There are a variety of reasons South African parents with young children are keen to send their children to a UK university. While you might want to give your child an educational edge, moving an entire family overseas can be stressful and costly. What’s more, it’s almost impossible for South Africans to maintain their quality of life when moving to the UK. However, there is a way you can start saving to send your child to a UK university and continue to live in South Africa.
Times have changed, and sending your South African child to a UK university is no longer a far-fetched dream. Before we get to the how let’s first look at the why you’d want to do this.
Internationalising Your Child’s Education
The UK has long been renowned for its high quality of universities.
Besides the world-renowned establishments like Oxford, Cambridge and the London School of Economics (to name but a few), there are literally hundreds of universities and colleges across the UK. Many of these institutions are among the finest in the world and guarantee a top-notch tertiary education for your child.
In addition to the academic benefits, studying overseas will broaden your child’s horizons in a way that no other experience can.
This valuable perspective on the world is something that few people in can claim, putting your child into an exclusive percentile of the professional world. This alone is enough to convince many parents to save up and send their children abroad for their studies.

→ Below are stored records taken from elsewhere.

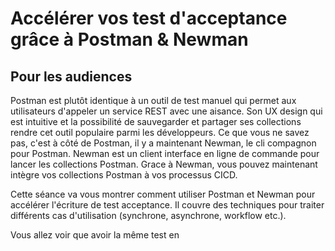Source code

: # Accélérer vos test d'acceptance grâce à Postman & Newman

## Pour les audiences

Postman est plutôt identique à un outil de test manuel qui permet aux utilisateurs d'appeler un service REST avec une aisance. Son UX design qui est intuitive et la possibilité de sauvegarder et partager ses collections rendre cet outil populaire parmi les développeurs. Ce que vous ne savez pas, c'est à côté de Postman, il y a maintenant Newman, le cli compagnon pour Postman. Newman est un client interface en ligne de commande pour lancer les collections Postman. Grace à Newman, vous pouvez maintenant intègre vos collections Postman à vos processus CICD.

Cette séance va vous montrer comment utiliser Postman et Newman pour accélérer l'écriture de test acceptance. Il couvre des techniques pour traiter différents cas d'utilisation (synchrone, asynchrone, workflow etc.). 

Vous allez voir que avoir la même test en 
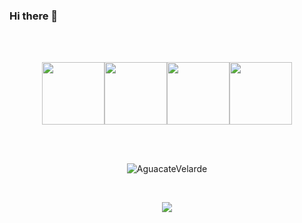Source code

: ### Hi there 👋


<br>
<br>
<p align="center">
  <img src="https://media3.giphy.com/media/ln7z2eWriiQAllfVcn/200w.webp" width="100"><img src="https://i.giphy.com/media/eNAsjO55tPbgaor7ma/200w.webp" width="100"><img src="https://i.giphy.com/media/KzJkzjggfGN5Py6nkT/200.webp" width="100"><img src="https://i.giphy.com/media/IdyAQJVN2kVPNUrojM/200.webp" width="100">
</p>
<br>
<br>
<p align="center"><img src="https://komarev.com/ghpvc/?username=AguacateVelarde" alt="AguacateVelarde" /> </p>
<br>

 <p align="center"> 
    <img src="https://github-readme-stats.vercel.app/api?username=AguacateVelarde&show_icons=true">
 </p>
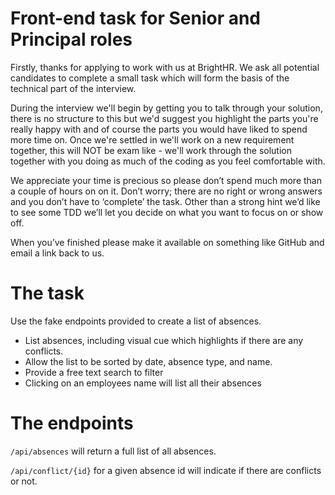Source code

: # Front-end task for Senior and Principal roles

Firstly, thanks for applying to work with us at BrightHR. We ask all potential candidates to complete a small task which will form the basis of the technical part of the interview.

During the interview we'll begin by getting you to talk through your solution, there is no structure to this but we'd suggest you highlight the parts you're really happy with and of course the parts you would have liked to spend more time on. Once we're settled in we'll work on a new requirement together, this will NOT be exam like - we'll work through the solution together with you doing as much of the coding as you feel comfortable with.

We appreciate your time is precious so please don’t spend much more than a couple of hours on on it. Don’t worry; there are no right or wrong answers and you don’t have to ‘complete’ the task. Other than a strong hint we’d like to see some TDD we’ll let you decide on what you want to focus on or show off.

When you’ve finished please make it available on something like GitHub and email a link back to us.

# The task

Use the fake endpoints provided to create a list of absences.

* List absences, including visual cue which highlights if there are any conflicts.
* Allow the list to be sorted by date, absence type, and name.
* Provide a free text search to filter
* Clicking on an employees name will list all their absences

# The endpoints

`/api/absences` will return a full list of all absences.

`/api/conflict/{id}` for a given absence id will indicate if there are conflicts or not.


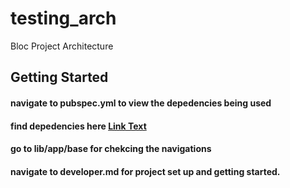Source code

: # testing_arch

Bloc Project Architecture

## Getting Started
 #### navigate to pubspec.yml to view the depedencies being used
 #### find depedencies here [Link Text](https://pub.dev)
 #### go to lib/app/base for chekcing the navigations 
 #### navigate to developer.md for project set up and getting started.

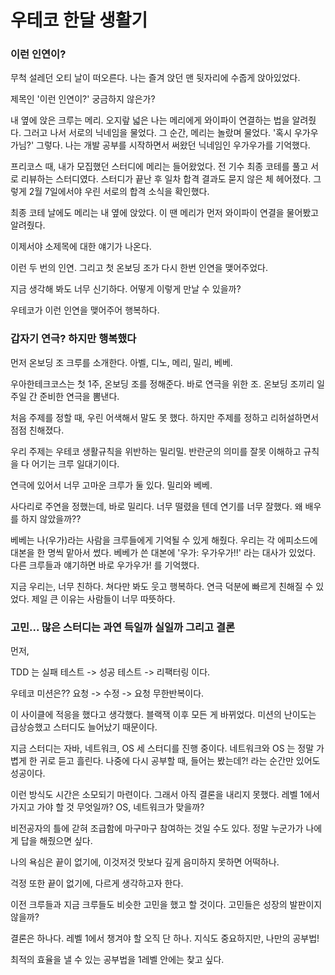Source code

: # 우테코 한달 생활기

### 이런 인연이?

무척 설레던 오티 날이 떠오른다. 나는 즐겨 앉던 맨 뒷자리에 수줍게 앉아있었다.

제목인 '이런 인연이?' 궁금하지 않은가?

내 옆에 앉은 크루는 메리. 오지랖 넓은 나는 메리에게 와이파이 연결하는 법을 알려줬다.
그러고 나서 서로의 닉네임을 물었다. 그 순간, 메리는 놀랐며 물었다. '혹시 우가우가님?'
그렇다. 나는 개발 공부를 시작하면서 써왔던 닉네임인 우가우가를 기억했다.

프리코스 때, 내가 모집했던 스터디에 메리는 들어왔었다. 전 기수 최종 코테를 풀고 서로 리뷰하는 스터디였다.
스터디가 끝난 후 일차 합격 결과도 묻지 않은 체 헤어졌다.
그렇게 2월 7일에서야 우린 서로의 합격 소식을 확인했다.

최종 코테 날에도 메리는 내 옆에 앉았다. 이 땐 메리가 먼저 와이파이 연결을 물어봤고 알려줬다.

이제서야 소제목에 대한 얘기가 나온다.

이런 두 번의 인연. 그리고 첫 온보딩 조가 다시 한번 인연을 맺어주었다.

지금 생각해 봐도 너무 신기하다. 어떻게 이렇게 만날 수 있을까?

우테코가 이런 인연을 맺어주어 행복하다.

### 갑자기 연극? 하지만 행복했다

먼저 온보딩 조 크루를 소개한다. 아벨, 디노, 메리, 밀리, 베베.

우아한테크코스는 첫 1주, 온보딩 조를 정해준다. 바로 연극을 위한 조. 온보딩 조끼리 일주일 간 준비한 연극을 뽐낸다.

처음 주제를 정할 때, 우린 어색해서 말도 못 했다. 하지만 주제를 정하고 리허설하면서 점점 친해졌다.

우리 주제는 우테코 생활규칙을 위반하는 밀리밀. 반란군의 의미를 잘못 이해하고 규칙을 다 어기는 크루 일대기이다.

연극에 있어서 너무 고마운 크루가 둘 있다. 밀리와 베베.

사다리로 주연을 정했는데, 바로 밀리다. 너무 떨렸을 텐데 연기를 너무 잘했다.
왜 배우를 하지 않았을까??

베베는 나(우가)라는 사람을 크루들에게 기억될 수 있게 해줬다. 우리는 각 에피소드에 대본을 한 명씩 맡아서 썼다.
베베가 쓴 대본에 '우가: 우가우가!!' 라는 대사가 있었다. 다른 크루들과 얘기하면 바로 우가우가! 를 기억했다.

지금 우리는, 너무 친하다. 쳐다만 봐도 웃고 행복하다.
연극 덕분에 빠르게 친해질 수 있었다. 제일 큰 이유는 사람들이 너무 따뜻하다.

### 고민... 많은 스터디는 과연 득일까 실일까 그리고 결론

먼저,

TDD 는 실패 테스트 -> 성공 테스트 -> 리팩터링 이다. 

우테코 미션은?? 요청 -> 수정 -> 요청 무한반복이다.

이 사이클에 적응을 했다고 생각했다. 블랙잭 이후 모든 게 바뀌었다.
미션의 난이도는 급상승했고 스터디도 늘어났기 때문이다.

지금 스터디는 자바, 네트워크, OS 세 스터디를 진행 중이다. 네트워크와 OS 는 정말 가볍게 한 귀로 듣고 흘린다.
나중에 다시 공부할 때, 들어는 봤는데?! 라는 순간만 있어도 성공이다.

이런 방식도 시간은 소모되기 마련이다. 그래서 아직 결론을 내리지 못했다.
레벨 1에서 가지고 가야 할 것 무엇일까? OS, 네트워크가 맞을까?

비전공자의 틀에 갇혀 조급함에 마구마구 참여하는 것일 수도 있다. 정말 누군가가 나에게 답을 해줬으면 싶다.

나의 욕심은 끝이 없기에, 이것저것 맛보다 깊게 음미하지 못하면 어떡하나.

걱정 또한 끝이 없기에, 다르게 생각하고자 한다.

이전 크루들과 지금 크루들도 비슷한 고민을 했고 할 것이다. 고민들은 성장의 발판이지 않을까?

결론은 하나다. 레벨 1에서 챙겨야 할 오직 단 하나.
지식도 중요하지만, 나만의 공부법!

최적의 효율을 낼 수 있는 공부법을 1레벨 안에는 찾고 싶다.
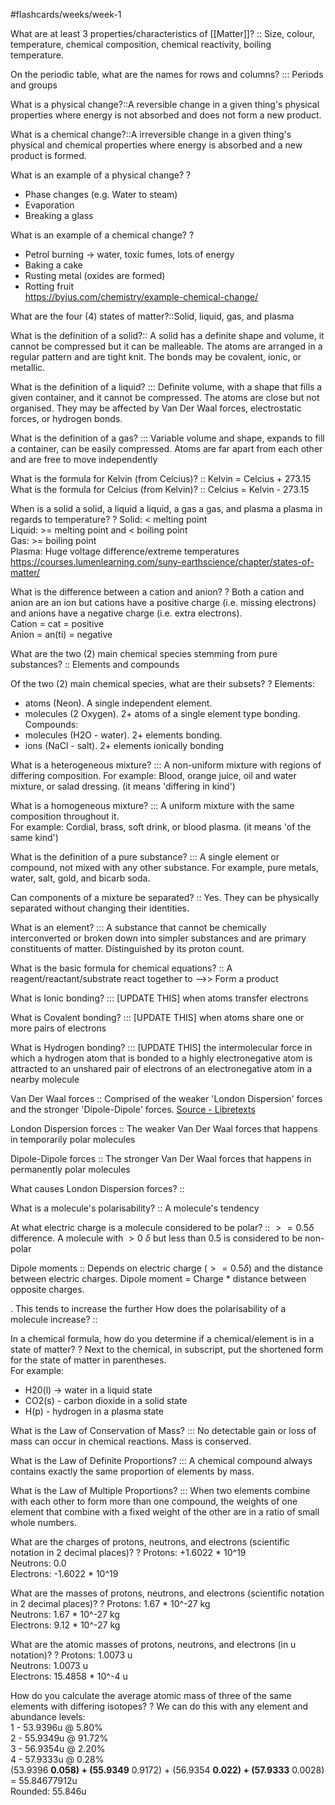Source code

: #flashcards/weeks/week-1

What are at least 3 properties/characteristics of [[Matter]]? :: Size, colour, temperature, chemical composition, chemical reactivity, boiling temperature.
<!--SR:!2023-09-14,2,248-->

On the periodic table, what are the names for rows and columns? ::: Periods and groups

What is a physical change?::A reversible change in a given thing's physical properties where energy is not absorbed and does not form a new product.

What is a chemical change?::A irreversible change in a given thing's physical and chemical properties where energy is absorbed and a new product is formed.

What is an example of a physical change?
?
- Phase changes (e.g. Water to steam)  
- Evaporation  
- Breaking a glass

What is an example of a chemical change?
?
- Petrol burning -> water, toxic fumes, lots of energy  
- Baking a cake  
- Rusting metal (oxides are formed)  
- Rotting fruit  
https://byjus.com/chemistry/example-chemical-change/


What are the four (4) states of matter?::Solid, liquid, gas, and plasma

What is the definition of a solid?:: A solid has a definite shape and volume, it cannot be compressed but it can be malleable. The atoms are arranged in a regular pattern and are tight knit. The bonds may be covalent, ionic, or metallic.

What is the definition of a liquid? ::: Definite volume, with a shape that fills a given container, and it cannot be compressed. The atoms are close but not organised. They may be affected by Van Der Waal forces, electrostatic forces, or hydrogen bonds.
 
What is the definition of a gas? ::: Variable volume and shape, expands to fill a container, can be easily compressed. Atoms are far apart from each other and are free to move independently

What is the formula for Kelvin (from Celcius)? :: Kelvin = Celcius + 273.15
What is the formula for Celcius (from Kelvin)? :: Celcius = Kelvin - 273.15

When is a solid a solid, a liquid a liquid, a gas a gas, and plasma a plasma in regards to temperature?
?
Solid: < melting point  
Liquid: >= melting point and < boiling point  
Gas: >= boiling point  
Plasma: Huge voltage difference/extreme temperatures  
https://courses.lumenlearning.com/suny-earthscience/chapter/states-of-matter/

What is the difference between a cation and anion?
?
Both a cation and anion are an ion but cations have a positive charge (i.e. missing electrons) and anions have a negative charge (i.e. extra electrons).  
Cation = cat = positive  
Anion = an(ti) = negative

What are the two (2) main chemical species stemming from pure substances? :: Elements and compounds

Of the two (2) main chemical species, what are their subsets?
?
Elements:  
- atoms (Neon). A single independent element.  
- molecules (2 Oxygen). 2+ atoms of a single element type bonding.  
Compounds:  
- molecules (H2O - water). 2+ elements bonding.  
- ions (NaCl - salt). 2+ elements ionically bonding

What is a heterogeneous mixture? ::: A non-uniform mixture with regions of differing composition.  For example: Blood, orange juice, oil and water mixture, or salad dressing. (it means 'differing in kind')

What is a homogeneous mixture? ::: A uniform mixture with the same composition throughout it.  
For example: Cordial, brass, soft drink, or blood plasma. (it means 'of the same kind')

What is the definition of a pure substance? ::: A single element or compound, not mixed with any other substance. For example, pure metals, water, salt, gold, and bicarb soda.

Can components of a mixture be separated? :: Yes. They can be physically separated without changing their identities.

What is an element? ::: A substance that cannot be chemically interconverted or broken down into simpler substances and are primary constituents of matter. Distinguished by its proton count.

What is the basic formula for chemical equations? :: A reagent/reactant/substrate react together to -->> Form a product

What is Ionic bonding? ::: \[UPDATE THIS] when atoms transfer electrons

What is Covalent bonding? ::: \[UPDATE THIS] when atoms share one or more pairs of electrons

What is Hydrogen bonding? ::: \[UPDATE THIS] the intermolecular force in which a hydrogen atom that is bonded to a highly electronegative atom is attracted to an unshared pair of electrons of an electronegative atom in a nearby molecule

Van Der Waal forces :: Comprised of the weaker 'London Dispersion' forces and the stronger 'Dipole-Dipole' forces.
[Source - Libretexts](https://chem.libretexts.org/Bookshelves/Physical_and_Theoretical_Chemistry_Textbook_Maps/Supplemental_Modules_(Physical_and_Theoretical_Chemistry)/Physical_Properties_of_Matter/Atomic_and_Molecular_Properties/Intermolecular_Forces/Van_der_Waals_Forces)

London Dispersion forces :: The weaker Van Der Waal forces that happens in temporarily polar molecules

Dipole-Dipole forces :: The stronger Van Der Waal forces that happens in permanently polar molecules

What causes London Dispersion forces? :: 

What is a molecule's polarisability? :: A molecule's tendency 

At what electric charge is a molecule considered to be polar? :: $>=0.5 \delta$ difference. A molecule with $>0$ $\delta$ but less than 0.5 is considered to be non-polar

Dipole moments :: Depends on electric charge ($>=0.5 \delta$) and the distance between electric charges. Dipole moment = Charge \* distance between opposite charges. 
<!--SR:!2023-09-14,2,248-->

. This tends to increase the further 
How does the polarisability of a molecule increase? :: 



In a chemical formula, how do you determine if a chemical/element is in a state of matter?
?
Next to the chemical, in subscript, put the shortened form for the state of matter in parentheses.  
For example:  
- H20(l) -> water in a liquid state  
- CO2(s) - carbon dioxide in a solid state  
- H(p) - hydrogen in a plasma state

What is the Law of Conservation of Mass? ::: No detectable gain or loss of mass can occur in chemical reactions. Mass is conserved.
<!--SR:!2023-09-15,3,268-->

What is the Law of Definite Proportions? ::: A chemical compound always contains exactly the same proportion of elements by mass.
<!--SR:!2023-07-13,1,230-->

What is the Law of Multiple Proportions? ::: When two elements combine with each other to form more than one compound, the weights of one element that combine with a fixed weight of the other are in a ratio of small whole numbers.

What are the charges of protons, neutrons, and electrons (scientific notation in 2 decimal places)?
?
Protons: +1.6022 * 10^19  
Neutrons: 0.0  
Electrons: -1.6022 * 10^19

What are the masses of protons, neutrons, and electrons (scientific notation in 2 decimal places)?
?
Protons: 1.67 \* 10^-27 kg  
Neutrons: 1.67 \* 10^-27 kg  
Electrons: 9.12 \* 10^-27 kg

What are the atomic masses of protons, neutrons, and electrons (in u notation)?
?
Protons: 1.0073 u  
Neutrons: 1.0073 u  
Electrons: 15.4858 * 10^-4 u

How do you calculate the average atomic mass of three of the same elements with differing isotopes?
?
We can do this with any element and abundance levels:  
1 - 53.9396u @ 5.80%  
2 - 55.9349u @ 91.72%  
3 - 56.9354u @ 2.20%  
4 - 57.9333u @ 0.28%   
(53.9396 **0.058) + (55.9349** 0.9172) + (56.9354 **0.022) + (57.9333** 0.0028) = 55.84677912u  
Rounded: 55.846u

It makes it much easier for your child to get a UK passport
While your child is studying they will hold a Tier 4 student visa. This visa is specifically for non-UK citizens studying in the UK. While studying on this visa one may work in only very limited and rigidly define scenarios. To get full-time work in the UK, a Tier 4 holder will need to apply for a different visa.
Most non-UK citizens wishing to work in the UK need to apply for a Tier 2 visa. The challenge most employers face when recruiting nationals from overseas is that they must first show that there was no-one available in the local labour market to fill the role. Potential employers must, therefore, conduct a resident labour market test that involves advertising the role to local residents before they can nominate an overseas recruit to fill the role.
Here’s the good news: Non-UK citizens who have completed a course at a UK university are treated differently.
Your child, as a UK university graduate, will be treated as a local resident and any employer looking to recruit them from within the UK would be exempt from having to advertise the role first. This means that your child will be given an equal chance to fill a role with a UK employer and places them at an advantage over any applicant applying from overseas.
A Tier 2 visa holder who has spent five continuous years in the UK on that visa, your child can apply for the UK’s version of permanent residence – known as indefinite leave to remain (ILR). After holding ILR for one year, they may apply to naturalise as a British citizen. At this point, they can apply for a British passport and start reaping the rewards of the decisions you took many years prior.
Don’t leave South Africa for your children’s sake
Given the clear benefits of a UK university education, it’s not surprising that many families consider moving their whole family to the UK to give their children a chance at studying abroad. In these situations, most choose to emigrate while their children are still in school. The thinking is that this will make the transition to university easier as the child and the family will have had time to put down roots.
Our advice to people who find themselves in this situation is: Take a step back and look hard at your options. Full-scale emigration from South Africa is not always the answer. There are enormous social and financial costs involved, particularly if you have a family and an established life in South Africa.
It’s no secret that South Africans who immigrate to the UK will have to take a massive cut in salary, standard of living and bear other stresses involved with moving young children half way across the globe.
The solution is much simpler
Stay in South Africa. Enjoy the quality of life. Grow a little older with your friends and family while your children finish their schooling at one of the many excellent private or quintile five (former model C) schools across the country.
While you’re living in South Africa you can begin to save up for their eventual UK university education. We have put together a service that facilitates your children’s relocation to the UK on a Student visa and their eventual naturalisation as British citizens.
As a parent, you always want to ensure that your children have the best chances in life; their university education is a massive part of that. With all the uncertainty around the future of South African universities, it may be time to consider the best way to future-proof your child’s education and career.